§ **Problem requirements**
Where does the word "with" appear in the data? Copy every line that holds it.
START Source information
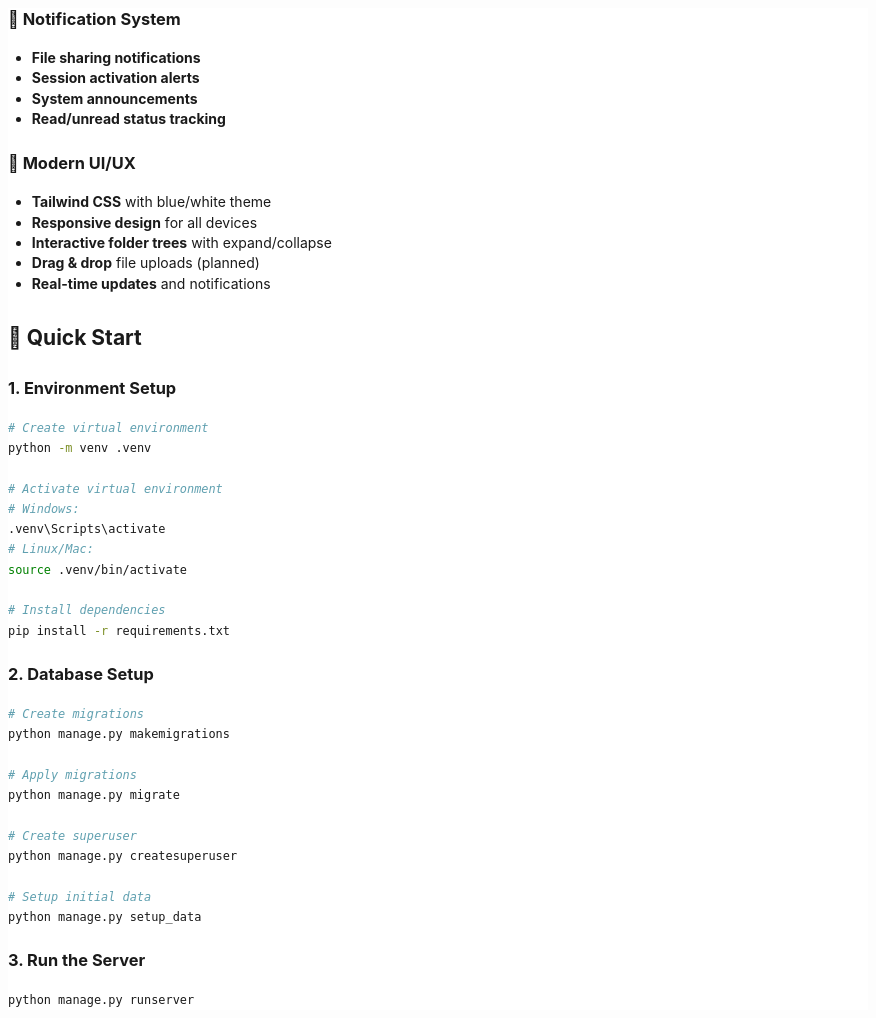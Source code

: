 ### 🔔 **Notification System**
- **File sharing notifications**
- **Session activation alerts**
- **System announcements**
- **Read/unread status tracking**

### 🎨 **Modern UI/UX**
- **Tailwind CSS** with blue/white theme
- **Responsive design** for all devices
- **Interactive folder trees** with expand/collapse
- **Drag & drop** file uploads (planned)
- **Real-time updates** and notifications

## 🚀 **Quick Start**

### 1. **Environment Setup**
```bash
# Create virtual environment
python -m venv .venv

# Activate virtual environment
# Windows:
.venv\Scripts\activate
# Linux/Mac:
source .venv/bin/activate

# Install dependencies
pip install -r requirements.txt
```

### 2. **Database Setup**
```bash
# Create migrations
python manage.py makemigrations

# Apply migrations
python manage.py migrate

# Create superuser
python manage.py createsuperuser

# Setup initial data
python manage.py setup_data
```

### 3. **Run the Server**
```bash
python manage.py runserver
```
END Source information
§ **Task output**
- **Tailwind CSS** with blue/white theme
- **Interactive folder trees** with expand/collapse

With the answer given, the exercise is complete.